Nino Cartabellotta, presidente della Fondazione Gimbe: «Per la seconda settimana consecutiva a livello nazionale si rileva una lenta discesa del numero di nuovi casi e del loro incremento percentuale, anche se il dato risente di notevoli differenze regionali correlate al livello di restrizioni di 3 settimane fa». Il monitoraggio è riferito alla settimana 24-30 marzo e nel confronto con la precedente vede «una lieve riduzione dei nuovi casi (141.396 rispetto a 150.181) a fronte di un incremento dei decessi (3.000 rispetto a 2.878). In aumento i ricoveri con sintomi (29.231 rispetto a 28.428) e le terapie intensive (3.716 rispetto a 3.546)». In sintesi: nove Regioni vedono l’incremento percentuale dei nuovi casi ancora in crescita, soprattutto le 4 che tre settimane fa si trovavano in area bianca o gialla (Calabria, Liguria, Sardegna e Valle d’Aosta). «Al contrario si rilevano riduzioni rilevanti in Regioni che tre settimane fa erano in zona arancione o rossa».

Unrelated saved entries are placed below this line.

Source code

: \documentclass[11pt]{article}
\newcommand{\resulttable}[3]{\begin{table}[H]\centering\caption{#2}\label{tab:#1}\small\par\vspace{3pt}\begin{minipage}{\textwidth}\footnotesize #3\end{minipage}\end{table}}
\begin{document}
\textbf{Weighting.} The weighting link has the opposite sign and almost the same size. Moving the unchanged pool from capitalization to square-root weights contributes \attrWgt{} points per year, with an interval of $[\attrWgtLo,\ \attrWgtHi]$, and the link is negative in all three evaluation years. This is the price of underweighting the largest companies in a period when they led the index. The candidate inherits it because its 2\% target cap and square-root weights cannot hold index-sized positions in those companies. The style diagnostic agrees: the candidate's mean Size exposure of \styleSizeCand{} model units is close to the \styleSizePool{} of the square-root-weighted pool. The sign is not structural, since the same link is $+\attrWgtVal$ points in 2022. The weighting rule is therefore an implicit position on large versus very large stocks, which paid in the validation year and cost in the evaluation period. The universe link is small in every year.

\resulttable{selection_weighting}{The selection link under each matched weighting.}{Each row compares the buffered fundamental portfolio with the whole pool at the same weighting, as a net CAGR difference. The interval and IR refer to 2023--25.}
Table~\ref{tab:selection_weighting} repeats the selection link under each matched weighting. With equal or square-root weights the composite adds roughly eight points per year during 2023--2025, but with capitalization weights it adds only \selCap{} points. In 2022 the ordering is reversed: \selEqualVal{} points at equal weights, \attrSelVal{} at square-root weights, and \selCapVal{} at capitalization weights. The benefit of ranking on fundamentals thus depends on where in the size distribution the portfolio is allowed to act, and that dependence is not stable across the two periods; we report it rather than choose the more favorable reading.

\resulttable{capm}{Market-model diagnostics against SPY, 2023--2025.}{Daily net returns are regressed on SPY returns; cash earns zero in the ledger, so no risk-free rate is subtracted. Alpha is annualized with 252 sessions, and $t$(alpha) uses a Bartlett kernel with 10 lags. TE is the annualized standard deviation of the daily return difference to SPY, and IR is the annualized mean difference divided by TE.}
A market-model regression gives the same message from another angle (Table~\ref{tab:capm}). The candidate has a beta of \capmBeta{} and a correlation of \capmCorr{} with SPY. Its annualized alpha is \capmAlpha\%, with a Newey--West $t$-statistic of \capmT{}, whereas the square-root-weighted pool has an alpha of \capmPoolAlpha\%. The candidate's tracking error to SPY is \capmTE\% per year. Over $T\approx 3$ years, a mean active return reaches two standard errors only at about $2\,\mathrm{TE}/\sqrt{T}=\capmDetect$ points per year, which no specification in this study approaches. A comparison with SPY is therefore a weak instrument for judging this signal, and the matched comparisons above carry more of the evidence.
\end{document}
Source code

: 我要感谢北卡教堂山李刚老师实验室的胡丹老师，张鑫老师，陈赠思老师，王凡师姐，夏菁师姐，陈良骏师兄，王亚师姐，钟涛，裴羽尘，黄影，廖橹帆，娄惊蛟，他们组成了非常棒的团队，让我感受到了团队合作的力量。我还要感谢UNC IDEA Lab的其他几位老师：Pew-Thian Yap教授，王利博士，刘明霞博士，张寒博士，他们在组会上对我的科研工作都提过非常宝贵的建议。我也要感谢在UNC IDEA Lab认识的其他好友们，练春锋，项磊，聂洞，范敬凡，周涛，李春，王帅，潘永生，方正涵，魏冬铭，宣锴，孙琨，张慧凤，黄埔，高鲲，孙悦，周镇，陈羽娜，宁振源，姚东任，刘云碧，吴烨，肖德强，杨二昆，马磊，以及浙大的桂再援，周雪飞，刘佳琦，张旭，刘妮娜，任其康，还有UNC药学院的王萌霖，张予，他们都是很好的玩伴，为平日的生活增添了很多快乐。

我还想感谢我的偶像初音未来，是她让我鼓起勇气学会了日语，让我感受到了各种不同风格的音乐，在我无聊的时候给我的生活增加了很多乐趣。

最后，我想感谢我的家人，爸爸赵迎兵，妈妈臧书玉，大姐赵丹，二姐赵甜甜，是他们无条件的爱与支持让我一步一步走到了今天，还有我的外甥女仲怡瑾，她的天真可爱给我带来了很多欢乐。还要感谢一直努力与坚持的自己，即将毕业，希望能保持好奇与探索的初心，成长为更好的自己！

C’è poi il nodo degli ospedali. Renata Gili, responsabile Ricerca sui Servizi sanitari della Fondazione: «Entrambe le soglie di allerta di occupazione dei posti letto da parte di pazienti Covid in area medica (40 per cento) e in terapia intensiva (30) sono superate a livello nazionale, attestandosi rispettivamente al 44 e al 41». Sono 10 le Regioni sopra soglia per l’area medica e 13 quelle per le terapie intensive. L’occupazione di pazienti Covid in terapia intensiva supera il 40 per cento in Puglia, Friuli-Venezia Giulia, Umbria, Toscana, Molise, Lazio e il 50 in Piemonte, Provincia Autonoma di Trento, Emilia-Romagna, con valori superiori al 60 in Lombardia e nelle Marche. «Sul fronte dei nuovi ingressi giornalieri in terapia intensiva – dice Marco Mosti, direttore operativo di Gimbe – dopo la frenata registrata la scorsa settimana, il dato si è stabilizzato». Ieri altri 244 pazienti sono entrati in terapia intensiva, mentre il saldo ha avuto una prima diminuzione (ma ricordiamo sempre che quel dato è influenzato non solo dalle guarigioni ma, purtroppo, anche dai decessi): i ricoverati totali per Covid 19 ora sono 32.630 con una diminuzione di posti letto occupati di 260 unità, di questi 3.681 sono in terapia intensiva (meno 29).


L’ASSEDIO
Che l’effetto delle limitazioni collegate alla fascia rossa sia lento lo dimostra anche l’andamento dei contagi nel Lazio, regione che, dopo due settimane con il livello massimo di chiusure, da martedì scorso è tornata in arancione. Invece di diminuire, i nuovi casi positivi sono di fatto stabili, sempre tra 1.800 e 2.000, con una forte pressione sugli ospedali che hanno reso necessaria la dichiarazione dello «scenario IV» negli ospedali (più posti riservati a pazienti Covid), anche se l’Rt (indice di trasmissione) permane appena sotto al livello di guardia di 1 (0,98). Stando ai dati di questi giorni (inclusi quelli di ieri) alcune regioni del nord come Piemonte, Lombardia, Veneto ed Emilia-Romagna sono in affanno, ma anche anche Campania e Puglia sono in crisi. In termini brutali: tenendo conto che dopo Pasqua ci sarà anche la riapertura delle scuole, al momento non si vede lo spiraglio che consentirà, già ad aprile, il ritorno di alcuni territori in fascia gialla.